DATA FOR THIS TASK:
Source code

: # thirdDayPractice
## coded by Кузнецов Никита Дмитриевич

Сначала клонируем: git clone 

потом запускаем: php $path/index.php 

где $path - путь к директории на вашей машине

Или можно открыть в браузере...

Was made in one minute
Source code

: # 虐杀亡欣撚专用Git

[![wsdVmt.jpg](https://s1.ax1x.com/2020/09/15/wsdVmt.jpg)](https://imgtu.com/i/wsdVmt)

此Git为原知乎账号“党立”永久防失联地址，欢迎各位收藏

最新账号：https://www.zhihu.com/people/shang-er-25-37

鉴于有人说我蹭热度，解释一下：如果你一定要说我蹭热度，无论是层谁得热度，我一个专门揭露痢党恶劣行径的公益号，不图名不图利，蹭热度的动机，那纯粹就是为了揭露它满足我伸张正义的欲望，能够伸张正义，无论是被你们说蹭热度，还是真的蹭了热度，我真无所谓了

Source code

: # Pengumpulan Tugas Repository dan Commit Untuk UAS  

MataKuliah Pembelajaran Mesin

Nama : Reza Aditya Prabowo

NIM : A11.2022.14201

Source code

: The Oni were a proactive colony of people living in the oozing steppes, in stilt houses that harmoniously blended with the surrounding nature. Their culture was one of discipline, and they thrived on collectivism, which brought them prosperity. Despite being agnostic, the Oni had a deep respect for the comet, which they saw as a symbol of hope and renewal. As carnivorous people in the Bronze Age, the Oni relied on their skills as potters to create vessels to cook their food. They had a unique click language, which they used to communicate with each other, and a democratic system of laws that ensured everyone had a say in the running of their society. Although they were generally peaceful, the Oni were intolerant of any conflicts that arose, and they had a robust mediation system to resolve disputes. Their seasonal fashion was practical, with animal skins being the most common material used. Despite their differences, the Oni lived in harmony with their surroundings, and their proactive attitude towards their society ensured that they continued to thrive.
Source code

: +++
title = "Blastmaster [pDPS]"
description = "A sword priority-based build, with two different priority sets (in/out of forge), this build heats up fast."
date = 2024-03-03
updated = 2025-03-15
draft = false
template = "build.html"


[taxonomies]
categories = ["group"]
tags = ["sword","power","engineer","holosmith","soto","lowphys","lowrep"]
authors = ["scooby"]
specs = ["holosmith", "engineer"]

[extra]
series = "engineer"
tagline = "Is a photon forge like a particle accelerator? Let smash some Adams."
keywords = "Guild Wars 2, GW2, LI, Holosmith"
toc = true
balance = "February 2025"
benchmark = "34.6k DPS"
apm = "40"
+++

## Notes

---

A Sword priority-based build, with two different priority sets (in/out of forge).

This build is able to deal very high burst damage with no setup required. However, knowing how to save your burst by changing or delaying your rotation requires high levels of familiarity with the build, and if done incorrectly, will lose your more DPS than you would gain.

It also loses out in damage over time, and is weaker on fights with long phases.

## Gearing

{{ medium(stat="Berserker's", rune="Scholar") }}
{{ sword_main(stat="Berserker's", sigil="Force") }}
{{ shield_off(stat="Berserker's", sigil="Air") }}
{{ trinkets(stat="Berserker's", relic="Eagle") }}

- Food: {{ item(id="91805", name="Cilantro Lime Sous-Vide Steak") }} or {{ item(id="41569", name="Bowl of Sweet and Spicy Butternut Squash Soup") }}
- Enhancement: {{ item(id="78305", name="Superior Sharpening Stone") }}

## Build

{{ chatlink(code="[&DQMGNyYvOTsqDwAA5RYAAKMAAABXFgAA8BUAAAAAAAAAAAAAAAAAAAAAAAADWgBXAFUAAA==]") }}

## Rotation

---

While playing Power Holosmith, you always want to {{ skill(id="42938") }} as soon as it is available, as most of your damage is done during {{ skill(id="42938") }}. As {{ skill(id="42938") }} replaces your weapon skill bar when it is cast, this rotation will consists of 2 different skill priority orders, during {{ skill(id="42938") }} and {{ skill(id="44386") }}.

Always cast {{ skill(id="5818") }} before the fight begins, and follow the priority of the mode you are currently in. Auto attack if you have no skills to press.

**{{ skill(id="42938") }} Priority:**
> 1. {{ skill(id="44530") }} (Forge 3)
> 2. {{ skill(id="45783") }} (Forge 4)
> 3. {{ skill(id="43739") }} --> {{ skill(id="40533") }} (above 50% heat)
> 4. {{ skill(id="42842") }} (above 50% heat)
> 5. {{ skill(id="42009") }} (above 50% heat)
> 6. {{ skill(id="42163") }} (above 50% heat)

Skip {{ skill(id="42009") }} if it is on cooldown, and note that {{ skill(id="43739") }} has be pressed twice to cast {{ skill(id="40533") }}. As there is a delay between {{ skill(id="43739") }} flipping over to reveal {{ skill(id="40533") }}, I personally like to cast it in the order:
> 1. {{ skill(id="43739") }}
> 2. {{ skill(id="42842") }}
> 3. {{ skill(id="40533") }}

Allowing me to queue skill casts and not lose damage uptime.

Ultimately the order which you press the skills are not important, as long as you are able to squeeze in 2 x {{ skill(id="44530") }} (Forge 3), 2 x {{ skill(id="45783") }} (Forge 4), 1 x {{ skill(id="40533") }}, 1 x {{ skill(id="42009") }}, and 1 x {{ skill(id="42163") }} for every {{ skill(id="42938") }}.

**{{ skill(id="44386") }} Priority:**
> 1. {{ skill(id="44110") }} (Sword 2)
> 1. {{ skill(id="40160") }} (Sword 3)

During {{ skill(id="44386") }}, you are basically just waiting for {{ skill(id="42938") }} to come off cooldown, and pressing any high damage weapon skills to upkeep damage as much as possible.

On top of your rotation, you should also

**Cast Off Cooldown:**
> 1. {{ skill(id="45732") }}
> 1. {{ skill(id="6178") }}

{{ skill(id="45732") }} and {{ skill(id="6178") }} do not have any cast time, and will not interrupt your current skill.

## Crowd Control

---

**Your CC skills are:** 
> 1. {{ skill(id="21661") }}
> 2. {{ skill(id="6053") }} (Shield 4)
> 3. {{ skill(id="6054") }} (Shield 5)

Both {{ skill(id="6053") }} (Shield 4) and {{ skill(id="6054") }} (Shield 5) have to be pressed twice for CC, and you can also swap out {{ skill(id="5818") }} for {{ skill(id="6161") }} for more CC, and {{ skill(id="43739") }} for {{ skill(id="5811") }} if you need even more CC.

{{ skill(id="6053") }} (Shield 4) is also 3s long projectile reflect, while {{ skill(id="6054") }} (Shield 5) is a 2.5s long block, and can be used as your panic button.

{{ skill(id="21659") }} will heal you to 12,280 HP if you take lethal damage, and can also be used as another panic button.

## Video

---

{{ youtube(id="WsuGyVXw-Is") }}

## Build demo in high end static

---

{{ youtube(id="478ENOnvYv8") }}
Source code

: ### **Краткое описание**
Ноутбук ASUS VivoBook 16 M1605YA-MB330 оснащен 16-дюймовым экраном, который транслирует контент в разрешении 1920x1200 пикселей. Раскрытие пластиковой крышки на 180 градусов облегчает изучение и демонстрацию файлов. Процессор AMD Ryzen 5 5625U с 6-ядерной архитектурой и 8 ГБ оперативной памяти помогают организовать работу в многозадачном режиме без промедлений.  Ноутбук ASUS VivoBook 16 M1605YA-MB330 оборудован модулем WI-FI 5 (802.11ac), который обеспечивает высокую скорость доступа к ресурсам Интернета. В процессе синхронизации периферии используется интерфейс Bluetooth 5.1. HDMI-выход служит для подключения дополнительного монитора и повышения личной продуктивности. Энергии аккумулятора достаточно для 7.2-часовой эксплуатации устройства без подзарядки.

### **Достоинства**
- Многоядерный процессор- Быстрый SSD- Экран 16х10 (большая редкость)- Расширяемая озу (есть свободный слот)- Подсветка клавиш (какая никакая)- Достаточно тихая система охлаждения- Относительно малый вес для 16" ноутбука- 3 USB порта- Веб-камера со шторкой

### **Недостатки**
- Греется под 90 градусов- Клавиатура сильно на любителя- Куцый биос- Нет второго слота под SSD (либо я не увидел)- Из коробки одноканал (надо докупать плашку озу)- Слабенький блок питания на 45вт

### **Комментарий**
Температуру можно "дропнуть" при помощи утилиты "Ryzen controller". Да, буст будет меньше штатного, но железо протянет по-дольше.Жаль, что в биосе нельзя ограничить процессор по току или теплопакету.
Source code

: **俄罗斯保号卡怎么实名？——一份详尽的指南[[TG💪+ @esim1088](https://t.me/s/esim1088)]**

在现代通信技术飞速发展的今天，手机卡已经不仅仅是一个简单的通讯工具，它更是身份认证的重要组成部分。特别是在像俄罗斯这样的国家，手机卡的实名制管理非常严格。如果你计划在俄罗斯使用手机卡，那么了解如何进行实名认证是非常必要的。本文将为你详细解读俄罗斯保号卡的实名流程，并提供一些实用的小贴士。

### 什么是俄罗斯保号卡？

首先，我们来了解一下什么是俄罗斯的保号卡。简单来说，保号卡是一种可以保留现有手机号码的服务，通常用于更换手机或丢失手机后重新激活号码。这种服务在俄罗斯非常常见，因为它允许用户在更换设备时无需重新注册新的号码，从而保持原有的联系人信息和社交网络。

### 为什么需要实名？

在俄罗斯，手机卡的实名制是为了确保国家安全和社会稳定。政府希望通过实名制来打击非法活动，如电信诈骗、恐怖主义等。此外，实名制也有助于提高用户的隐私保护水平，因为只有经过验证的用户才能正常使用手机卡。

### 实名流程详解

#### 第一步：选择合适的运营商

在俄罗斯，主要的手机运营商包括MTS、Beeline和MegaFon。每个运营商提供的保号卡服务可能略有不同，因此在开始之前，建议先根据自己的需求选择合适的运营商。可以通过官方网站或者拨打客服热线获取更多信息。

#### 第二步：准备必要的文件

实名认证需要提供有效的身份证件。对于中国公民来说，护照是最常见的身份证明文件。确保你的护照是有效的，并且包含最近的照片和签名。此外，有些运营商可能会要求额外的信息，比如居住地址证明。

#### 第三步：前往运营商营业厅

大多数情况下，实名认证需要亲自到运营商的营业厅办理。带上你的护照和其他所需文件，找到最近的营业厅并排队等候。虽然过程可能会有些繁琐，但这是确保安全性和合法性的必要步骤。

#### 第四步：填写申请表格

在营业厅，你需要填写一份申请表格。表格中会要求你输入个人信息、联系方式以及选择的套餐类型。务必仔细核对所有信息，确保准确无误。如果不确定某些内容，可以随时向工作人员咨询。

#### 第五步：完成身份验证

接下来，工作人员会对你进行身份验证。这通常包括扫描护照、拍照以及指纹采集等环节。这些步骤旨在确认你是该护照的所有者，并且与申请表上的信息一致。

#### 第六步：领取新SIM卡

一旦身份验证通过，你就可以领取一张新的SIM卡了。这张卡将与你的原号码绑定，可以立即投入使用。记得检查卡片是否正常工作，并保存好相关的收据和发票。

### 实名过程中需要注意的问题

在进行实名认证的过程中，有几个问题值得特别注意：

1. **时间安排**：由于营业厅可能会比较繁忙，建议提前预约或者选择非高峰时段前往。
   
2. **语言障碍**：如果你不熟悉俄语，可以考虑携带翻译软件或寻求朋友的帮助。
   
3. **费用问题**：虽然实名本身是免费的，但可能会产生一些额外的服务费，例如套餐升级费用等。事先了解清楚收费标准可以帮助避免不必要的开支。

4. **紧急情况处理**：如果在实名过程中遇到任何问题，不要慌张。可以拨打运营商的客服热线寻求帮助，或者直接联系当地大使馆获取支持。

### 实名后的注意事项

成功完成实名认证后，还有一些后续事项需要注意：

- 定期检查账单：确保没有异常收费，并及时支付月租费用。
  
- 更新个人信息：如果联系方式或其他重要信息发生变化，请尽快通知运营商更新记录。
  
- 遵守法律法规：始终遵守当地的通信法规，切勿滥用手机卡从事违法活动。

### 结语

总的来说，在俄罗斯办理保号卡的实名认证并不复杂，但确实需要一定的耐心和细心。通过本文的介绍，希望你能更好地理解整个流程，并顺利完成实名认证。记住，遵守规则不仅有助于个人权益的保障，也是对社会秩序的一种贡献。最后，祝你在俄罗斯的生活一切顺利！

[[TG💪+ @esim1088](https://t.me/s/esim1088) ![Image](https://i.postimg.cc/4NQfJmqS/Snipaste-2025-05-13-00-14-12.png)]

WHAT TO PRODUCE:
Take each line from the preceding material that contains "sets" and copy it.

RESULT BELOW:
description = "A sword priority-based build, with two different priority sets (in/out of forge), this build heats up fast."
A Sword priority-based build, with two different priority sets (in/out of forge).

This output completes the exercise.